Problem description: What's required is a verbatim printout of all the data.

Provided information:

--------------------

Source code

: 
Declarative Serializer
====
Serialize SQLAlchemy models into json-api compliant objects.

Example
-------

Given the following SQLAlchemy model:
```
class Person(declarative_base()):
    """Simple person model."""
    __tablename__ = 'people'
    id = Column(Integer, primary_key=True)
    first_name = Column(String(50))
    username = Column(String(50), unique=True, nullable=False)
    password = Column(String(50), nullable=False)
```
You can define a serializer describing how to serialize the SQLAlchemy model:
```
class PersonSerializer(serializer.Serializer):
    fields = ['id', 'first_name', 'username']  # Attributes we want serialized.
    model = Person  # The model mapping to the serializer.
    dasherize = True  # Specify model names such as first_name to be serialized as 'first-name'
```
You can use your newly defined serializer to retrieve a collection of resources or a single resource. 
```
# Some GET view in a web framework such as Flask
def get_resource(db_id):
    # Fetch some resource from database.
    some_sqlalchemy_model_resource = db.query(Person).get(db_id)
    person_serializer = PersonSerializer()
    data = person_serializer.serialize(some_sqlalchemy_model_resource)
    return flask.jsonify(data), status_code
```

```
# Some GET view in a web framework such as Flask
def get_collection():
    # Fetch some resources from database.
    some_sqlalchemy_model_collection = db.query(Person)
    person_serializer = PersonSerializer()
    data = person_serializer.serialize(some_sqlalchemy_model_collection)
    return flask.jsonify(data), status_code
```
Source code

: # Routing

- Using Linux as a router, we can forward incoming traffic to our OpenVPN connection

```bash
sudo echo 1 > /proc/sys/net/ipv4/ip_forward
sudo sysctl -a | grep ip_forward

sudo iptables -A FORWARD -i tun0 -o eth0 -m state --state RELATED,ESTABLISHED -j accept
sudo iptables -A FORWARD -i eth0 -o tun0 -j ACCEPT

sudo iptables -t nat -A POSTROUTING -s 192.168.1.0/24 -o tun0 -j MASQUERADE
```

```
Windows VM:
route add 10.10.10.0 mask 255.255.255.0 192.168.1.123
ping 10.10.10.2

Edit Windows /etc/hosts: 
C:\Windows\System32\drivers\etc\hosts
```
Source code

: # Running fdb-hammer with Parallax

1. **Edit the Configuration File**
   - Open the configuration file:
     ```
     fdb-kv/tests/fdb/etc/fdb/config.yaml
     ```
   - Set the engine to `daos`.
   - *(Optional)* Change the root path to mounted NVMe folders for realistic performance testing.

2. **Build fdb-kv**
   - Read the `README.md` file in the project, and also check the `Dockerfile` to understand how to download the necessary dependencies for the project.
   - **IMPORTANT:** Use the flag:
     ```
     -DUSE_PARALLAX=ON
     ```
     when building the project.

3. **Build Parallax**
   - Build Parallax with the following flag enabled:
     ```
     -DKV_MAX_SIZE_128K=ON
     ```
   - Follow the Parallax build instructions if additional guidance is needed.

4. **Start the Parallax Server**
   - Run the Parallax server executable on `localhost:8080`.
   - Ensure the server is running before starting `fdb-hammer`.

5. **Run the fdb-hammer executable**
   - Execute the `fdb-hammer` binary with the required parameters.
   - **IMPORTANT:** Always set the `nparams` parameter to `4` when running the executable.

--------------------

Solved problem:
Source code

: 
Declarative Serializer
====
Serialize SQLAlchemy models into json-api compliant objects.

Example
-------

Given the following SQLAlchemy model:
```
class Person(declarative_base()):
    """Simple person model."""
    __tablename__ = 'people'
    id = Column(Integer, primary_key=True)
    first_name = Column(String(50))
    username = Column(String(50), unique=True, nullable=False)
    password = Column(String(50), nullable=False)
```
You can define a serializer describing how to serialize the SQLAlchemy model:
```
class PersonSerializer(serializer.Serializer):
    fields = ['id', 'first_name', 'username']  # Attributes we want serialized.
    model = Person  # The model mapping to the serializer.
    dasherize = True  # Specify model names such as first_name to be serialized as 'first-name'
```
You can use your newly defined serializer to retrieve a collection of resources or a single resource. 
```
# Some GET view in a web framework such as Flask
def get_resource(db_id):
    # Fetch some resource from database.
    some_sqlalchemy_model_resource = db.query(Person).get(db_id)
    person_serializer = PersonSerializer()
    data = person_serializer.serialize(some_sqlalchemy_model_resource)
    return flask.jsonify(data), status_code
```

```
# Some GET view in a web framework such as Flask
def get_collection():
    # Fetch some resources from database.
    some_sqlalchemy_model_collection = db.query(Person)
    person_serializer = PersonSerializer()
    data = person_serializer.serialize(some_sqlalchemy_model_collection)
    return flask.jsonify(data), status_code
```
Source code

: # Routing

- Using Linux as a router, we can forward incoming traffic to our OpenVPN connection

```bash
sudo echo 1 > /proc/sys/net/ipv4/ip_forward
sudo sysctl -a | grep ip_forward

sudo iptables -A FORWARD -i tun0 -o eth0 -m state --state RELATED,ESTABLISHED -j accept
sudo iptables -A FORWARD -i eth0 -o tun0 -j ACCEPT

sudo iptables -t nat -A POSTROUTING -s 192.168.1.0/24 -o tun0 -j MASQUERADE
```

```
Windows VM:
route add 10.10.10.0 mask 255.255.255.0 192.168.1.123
ping 10.10.10.2

Edit Windows /etc/hosts: 
C:\Windows\System32\drivers\etc\hosts
```
Source code

: # Running fdb-hammer with Parallax

1. **Edit the Configuration File**
   - Open the configuration file:
     ```
     fdb-kv/tests/fdb/etc/fdb/config.yaml
     ```
   - Set the engine to `daos`.
   - *(Optional)* Change the root path to mounted NVMe folders for realistic performance testing.

2. **Build fdb-kv**
   - Read the `README.md` file in the project, and also check the `Dockerfile` to understand how to download the necessary dependencies for the project.
   - **IMPORTANT:** Use the flag:
     ```
     -DUSE_PARALLAX=ON
     ```
     when building the project.

3. **Build Parallax**
   - Build Parallax with the following flag enabled:
     ```
     -DKV_MAX_SIZE_128K=ON
     ```
   - Follow the Parallax build instructions if additional guidance is needed.

4. **Start the Parallax Server**
   - Run the Parallax server executable on `localhost:8080`.
   - Ensure the server is running before starting `fdb-hammer`.

5. **Run the fdb-hammer executable**
   - Execute the `fdb-hammer` binary with the required parameters.
   - **IMPORTANT:** Always set the `nparams` parameter to `4` when running the executable.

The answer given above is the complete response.